§ **Your objective**: In the data below, one line contains "generator syntax, see" and a later one contains "This is achieved by checking". Print both, with every line between them, exactly and alone.

==== Provided records ====

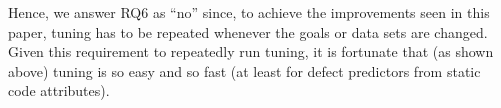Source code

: \documentclass{sig-alternative}
\begin{document}
Hence, we answer RQ6 as ``no'' since, to achieve the improvements seen in this paper, tuning has to be repeated whenever the goals or data
sets are changed. Given this requirement to repeatedly run tuning, it is fortunate that (as shown above)
tuning is so easy and so fast (at least for defect predictors from static code attributes).


 
 
\end{document}
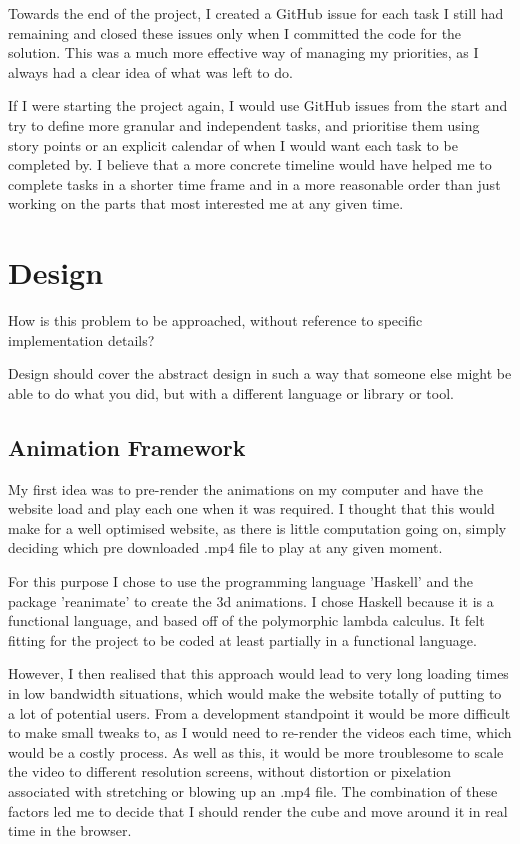 \documentclass{l4proj}
\begin{document}
Towards the end of the project, I created a GitHub issue for each task I still had remaining and closed these issues only when I committed the code for the solution.  This was a much more effective way of managing my priorities, as I always had a clear idea of what was left to do.

If I were starting the project again, I would use GitHub issues from the start and try to define more granular and independent tasks, and prioritise them using story points or an explicit calendar of when I would want each task to be completed by.  I believe that a more concrete timeline would have helped me to complete tasks in a shorter time frame and in a more reasonable order than just working on the parts that most interested me at any given time.


\chapter{Design}
How is this problem to be approached, without reference to specific implementation 
details? 

Design should cover the abstract design in such a way that someone else might be able to do what you did, but with a different language or library or tool.

\section{Animation Framework}

My first idea was to pre-render the animations on my computer and have the website load and play each one when it was required.  I thought that this would make for a well optimised website, as there is little computation going on, simply deciding which pre downloaded .mp4 file to play at any given moment.  

For this purpose I chose to use the programming language 'Haskell' and the package 'reanimate' to create the 3d animations.  I chose Haskell because it is a functional language, and based off of the polymorphic lambda calculus.  It felt fitting for the project to be coded at least partially in a functional language.

However, I then realised that this approach would lead to very long loading times in low bandwidth situations, which would make the website totally of putting to a lot of potential users.  From a development standpoint it would be more difficult to make small tweaks to, as I would need to re-render the videos each time, which would be a costly process.  As well as this, it would be more troublesome to scale the video to different resolution screens, without distortion or pixelation associated with stretching or blowing up an .mp4 file.  The combination of these factors led me to decide that I should render the cube and move around it in real time in the browser.
\end{document}
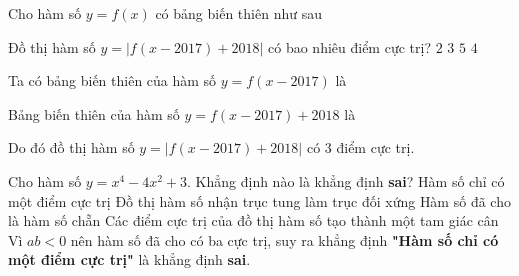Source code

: \begin{ex}%
Cho hàm số $y=f(x)$ có bảng biến thiên như sau
\begin{center}
\end{center}
Đồ thị hàm số $y=\left | f(x-2017) +2018\right |$ có bao nhiêu điểm cực trị?
 \choice 
{$2$}
{\True $3$}
{$5$}
{$4$}
\loigiai
{
Ta có bảng biến thiên của hàm số $y= f(x-2017)$ là 
\begin{center}
\end{center}
Bảng biến thiên của hàm số $ y=f(x-2017) +2018$ là
\begin{center}
\end{center}
Do đó đồ thị hàm số $y=\left | f(x-2017) +2018\right |$ có $3$ điểm cực trị.
}
\end{ex}


\begin{ex}%
Cho hàm số $y=x^4 -4x^2 +3$. Khẳng định nào là khẳng định \textbf{sai}?
 \choice 
{\True Hàm số chỉ có một điểm cực trị}
{Đồ thị hàm số nhận trục tung làm trục đối xứng}
{Hàm số đã cho là hàm số chẵn}
{Các điểm cực trị của đồ thị hàm số tạo thành một tam giác cân}
\loigiai
{
Vì $ab<0$ nên hàm số đã cho có ba cực trị, suy ra khẳng định \textbf{"Hàm số chỉ có một điểm cực trị"} là khẳng định \textbf{sai}.
}
\end{ex}


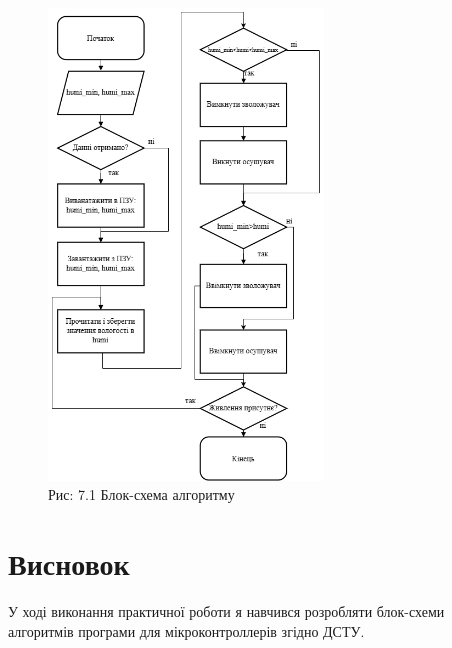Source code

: \documentclass[a4paper]{article}
\begin{document}
\begin{figure}[h]
    \centering
    \includegraphics[width=0.65\textwidth]{imgs/PW7.png}
    \caption*{Рис: 7.1 Блок-схема алгоритму }
\end{figure}



\section*{Висновок}
У ході виконання практичної роботи я навчився  розробляти блок-схеми алгоритмів програми для мікроконтроллерів згідно ДСТУ.
\end{document}
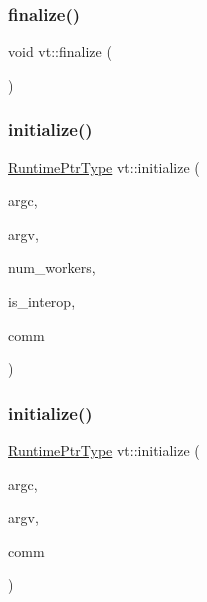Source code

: \mbox{\label{namespacevt_ae8e663109f635cbeca94c39b89b4683c}} 
\subsubsection{\texorpdfstring{finalize()}{finalize()}\hspace{0.1cm}{\footnotesize\ttfamily [2/2]}}
{\footnotesize\ttfamily void vt\+::finalize (\begin{DoxyParamCaption}{ }\end{DoxyParamCaption})}

\mbox{\label{namespacevt_aaa266774ea8339c58be0202b00fafa62}} 
\subsubsection{\texorpdfstring{initialize()}{initialize()}\hspace{0.1cm}{\footnotesize\ttfamily [1/3]}}
{\footnotesize\ttfamily \hyperlink{namespacevt_a0ce60e0299d8fa32223b3b9ffa0af466}{Runtime\+Ptr\+Type} vt\+::initialize (\begin{DoxyParamCaption}\item[{int \&}]{argc,  }\item[{char $\ast$$\ast$\&}]{argv,  }\item[{\hyperlink{namespacevt_aa93398ea48f2cb6c188512250f7cc248}{Worker\+Count\+Type} const}]{num\+\_\+workers,  }\item[{bool}]{is\+\_\+interop,  }\item[{M\+P\+I\+\_\+\+Comm $\ast$}]{comm }\end{DoxyParamCaption})}

\mbox{\label{namespacevt_adb614f53d39c8e84417ad7aac3265645}} 
\subsubsection{\texorpdfstring{initialize()}{initialize()}\hspace{0.1cm}{\footnotesize\ttfamily [2/3]}}
{\footnotesize\ttfamily \hyperlink{namespacevt_a0ce60e0299d8fa32223b3b9ffa0af466}{Runtime\+Ptr\+Type} vt\+::initialize (\begin{DoxyParamCaption}\item[{int \&}]{argc,  }\item[{char $\ast$$\ast$\&}]{argv,  }\item[{M\+P\+I\+\_\+\+Comm $\ast$}]{comm }\end{DoxyParamCaption})}

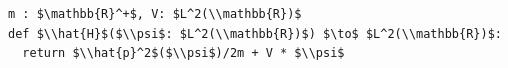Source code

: \documentclass[border=10pt]{standalone}
\begin{document}
\begin{lstlisting}
m : $\mathbb{R}^+$, V: $L^2(\\mathbb{R})$
def $\\hat{H}$($\\psi$: $L^2(\\mathbb{R})$) $\to$ $L^2(\\mathbb{R})$:
  return $\\hat{p}^2$($\\psi$)/2m + V * $\\psi$
\end{lstlisting}
\end{document}
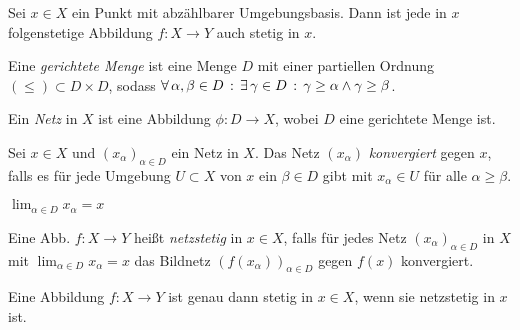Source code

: \documentclass{cheat-sheet}
\newcommand{\Pow}{\mathcal{P}} %
\begin{document}
\begin{prop}
  Sei $x \in X$ ein Punkt mit abzählbarer Umgebungsbasis. Dann ist jede in $x$ folgenstetige Abbildung $f : X \to Y$ auch stetig in $x$.
\end{prop}

\begin{defn}
  Eine \emph{gerichtete Menge} ist eine Menge $D$ mit einer partiellen Ordnung $(\le) \subset D \times D$, sodass
  $\forall \, {\alpha, \beta \in D} \,:\, \exists \, {\gamma \in D} \,:\, \gamma \geq \alpha \wedge \gamma \geq \beta$.
\end{defn}

\begin{defn}
  Ein \emph{Netz} in $X$ ist eine Abbildung $\phi : D \to X$, wobei $D$ eine gerichtete Menge ist.
\end{defn}

\iffalse
\begin{bspe}
  \begin{itemize}
    \item $D = (\N, \leq)$
    \item $X$ beliebige Menge, $D = (\Pow(X), \subseteq)$ oder $D = (\Pow(X), \supseteq)$
    \item Sei $(X, \tau)$ ein top. Raum, $x \in X$, $D \coloneqq (\Set{U \subset X}{\text{$U$ Umgebung von $x$}}, \leq)$ mit $U \leq V \coloneqq V \subset U$.
  \end{itemize}
\end{bspe}
\fi

\begin{defn}
  Sei $x \in X$ und $(x_\alpha)_{\alpha \in D}$ ein Netz in $X$. Das Netz $(x_\alpha)$ \emph{konvergiert} gegen $x$, falls es für jede Umgebung $U \subset X$ von $x$ ein $\beta \in D$ gibt mit $x_\alpha \in U$ für alle $\alpha \geq \beta$.
\end{defn}

\begin{nota}
  $\lim_{\alpha \in D} x_\alpha = x$
\end{nota}

\begin{defn}
  Eine Abb. $f : X \to Y$ heißt \emph{netzstetig} in $x \in X$, falls für jedes Netz $(x_\alpha)_{\alpha \in D}$ in $X$ mit $\lim_{\alpha \in D} x_\alpha = x$ das Bildnetz $(f(x_\alpha))_{\alpha \in D}$ gegen $f(x)$ konvergiert.
\end{defn}

\begin{prop}
  Eine Abbildung $f : X \to Y$ ist genau dann stetig in $x \in X$, wenn sie netzstetig in $x$ ist.
\end{prop}
\end{document}
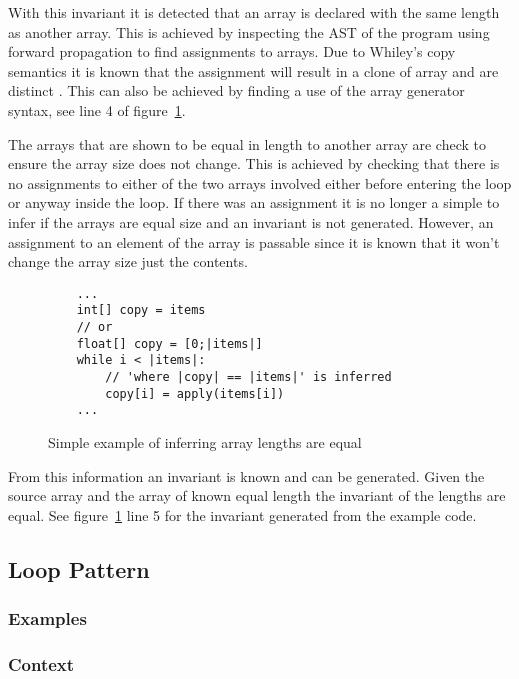

With this invariant it is detected that an array is declared with the same
length as another array.
This is achieved by inspecting the AST of the program
using forward propagation to find assignments to arrays.
Due to Whiley's copy semantics it is known that the assignment will result
in a clone of array and are distinct \cite{whiley-origin} \cite{whiley-arrays}.
This can also be achieved by finding a use of the array
generator syntax, see line 4 of figure~\ref{lst:whiley-length}.

The arrays that are shown to be equal in length to another array are
check to ensure the array size does not change.
This is achieved by checking that there is no assignments to either
of the two arrays involved either before entering the loop or
anyway inside the loop.
If there was an assignment it is no longer a simple to infer if
the arrays are equal size and an invariant is not generated.
However, an assignment to an element of the array is passable since it
is known that it won't change the array size just the contents.

\begin{figure}[ht]
\begin{lstlisting}
    ...
    int[] copy = items
    // or
    float[] copy = [0;|items|]
    while i < |items|:
        // 'where |copy| == |items|' is inferred
        copy[i] = apply(items[i])
    ...
\end{lstlisting}
\caption{Simple example of inferring array lengths are equal}
\label{lst:whiley-length}
\end{figure}

From this information an invariant is known and can be generated.
Given the source array and the array of known equal length the
invariant of the lengths are equal.
See figure~\ref{lst:whiley-length} line 5 for the invariant generated
from the example code.

\subsection{Loop Pattern}

\subsubsection{Examples}
\subsubsection{Context}
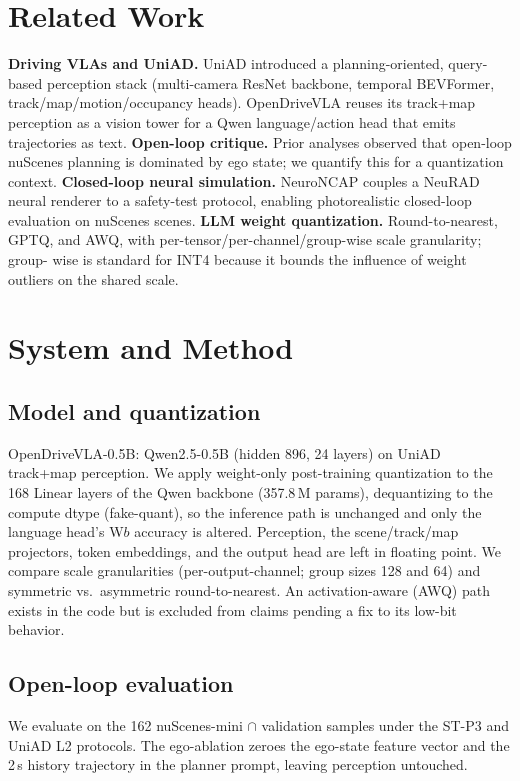 \documentclass[11pt]{article}
\begin{document}
\section{Related Work}
\textbf{Driving VLAs and UniAD.} UniAD introduced a planning-oriented, query-based perception stack
(multi-camera ResNet backbone, temporal BEVFormer, track/map/motion/occupancy heads). OpenDriveVLA
reuses its track+map perception as a vision tower for a Qwen language/action head that emits
trajectories as text. \textbf{Open-loop critique.} Prior analyses observed that open-loop nuScenes
planning is dominated by ego state; we quantify this for a quantization context. \textbf{Closed-loop
neural simulation.} NeuroNCAP couples a NeuRAD neural renderer to a safety-test protocol, enabling
photorealistic closed-loop evaluation on nuScenes scenes. \textbf{LLM weight quantization.}
Round-to-nearest, GPTQ, and AWQ, with per-tensor/per-channel/group-wise scale granularity; group-
wise is standard for INT4 because it bounds the influence of weight outliers on the shared scale.

\section{System and Method}
\subsection{Model and quantization}
OpenDriveVLA-0.5B: Qwen2.5-0.5B (hidden 896, 24 layers) on UniAD track+map perception. We apply
weight-only post-training quantization to the 168 Linear layers of the Qwen backbone (357.8\,M
params), dequantizing to the compute dtype (fake-quant), so the inference path is unchanged and only
the language head's W$b$ accuracy is altered. Perception, the scene/track/map projectors, token
embeddings, and the output head are left in floating point. We compare scale granularities
(per-output-channel; group sizes 128 and 64) and symmetric vs.\ asymmetric round-to-nearest. An
activation-aware (AWQ) path exists in the code but is excluded from claims pending a fix to its
low-bit behavior.

\subsection{Open-loop evaluation}
We evaluate on the 162 nuScenes-mini $\cap$ validation samples under the ST-P3 and UniAD L2
protocols. The ego-ablation zeroes the ego-state feature vector and the 2\,s history trajectory in
the planner prompt, leaving perception untouched.
\end{document}
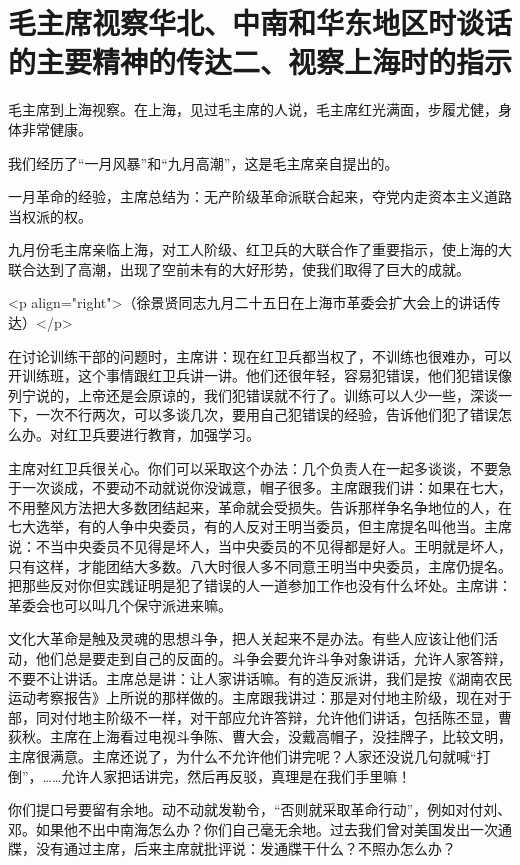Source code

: \section[毛主席视察华北、中南和华东地区时谈话的主要精神的传达二、视察上海时的指示]{毛主席视察华北、中南和华东地区时谈话的主要精神的传达二、视察上海时的指示}


毛主席到上海视察。在上海，见过毛主席的人说，毛主席红光满面，步履尤健，身体非常健康。

我们经历了“一月风暴”和“九月高潮”，这是毛主席亲自提出的。

一月革命的经验，主席总结为：无产阶级革命派联合起来，夺党内走资本主义道路当权派的权。

九月份毛主席亲临上海，对工人阶级、红卫兵的大联合作了重要指示，使上海的大联合达到了高潮，出现了空前未有的大好形势，使我们取得了巨大的成就。

<p align="right">（徐景贤同志九月二十五日在上海市革委会扩大会上的讲话传达）</p>

在讨论训练干部的问题时，主席讲：现在红卫兵都当权了，不训练也很难办，可以开训练班，这个事情跟红卫兵讲一讲。他们还很年轻，容易犯错误，他们犯错误像列宁说的，上帝还是会原谅的，我们犯错误就不行了。训练可以人少一些，深谈一下，一次不行两次，可以多谈几次，要用自己犯错误的经验，告诉他们犯了错误怎么办。对红卫兵要进行教育，加强学习。

主席对红卫兵很关心。你们可以采取这个办法：几个负责人在一起多谈谈，不要急于一次谈成，不要动不动就说你没诚意，帽子很多。主席跟我们讲：如果在七大，不用整风方法把大多数团结起来，革命就会受损失。告诉那样争名争地位的人，在七大选举，有的人争中央委员，有的人反对王明当委员，但主席提名叫他当。主席说：不当中央委员不见得是坏人，当中央委员的不见得都是好人。王明就是坏人，只有这样，才能团结大多数。八大时很人多不同意王明当中央委员，主席仍提名。把那些反对你但实践证明是犯了错误的人一道参加工作也没有什么坏处。主席讲：革委会也可以叫几个保守派进来嘛。

文化大革命是触及灵魂的思想斗争，把人关起来不是办法。有些人应该让他们活动，他们总是要走到自己的反面的。斗争会要允许斗争对象讲话，允许人家答辩，不要不让讲话。主席总是讲：让人家讲话嘛。有的造反派讲，我们是按《湖南农民运动考察报告》上所说的那样做的。主席跟我讲过：那是对付地主阶级，现在对于部，同对付地主阶级不一样，对干部应允许答辩，允许他们讲话，包括陈丕显，曹荻秋。主席在上海看过电视斗争陈、曹大会，没戴高帽子，没挂牌子，比较文明，主席很满意。主席还说了，为什么不允许他们讲完呢？人家还没说几句就喊“打倒”，……允许人家把话讲完，然后再反驳，真理是在我们手里嘛！

你们提口号要留有余地。动不动就发勒令，“否则就采取革命行动”，例如对付刘、邓。如果他不出中南海怎么办？你们自己毫无余地。过去我们曾对美国发出一次通牒，没有通过主席，后来主席就批评说：发通牒干什么？不照办怎么办？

====

§ **Answer section**:
generator syntax, see line 4 of figure~\ref{lst:whiley-length}.

The arrays that are shown to be equal in length to another array are
check to ensure the array size does not change.
This is achieved by checking that there is no assignments to either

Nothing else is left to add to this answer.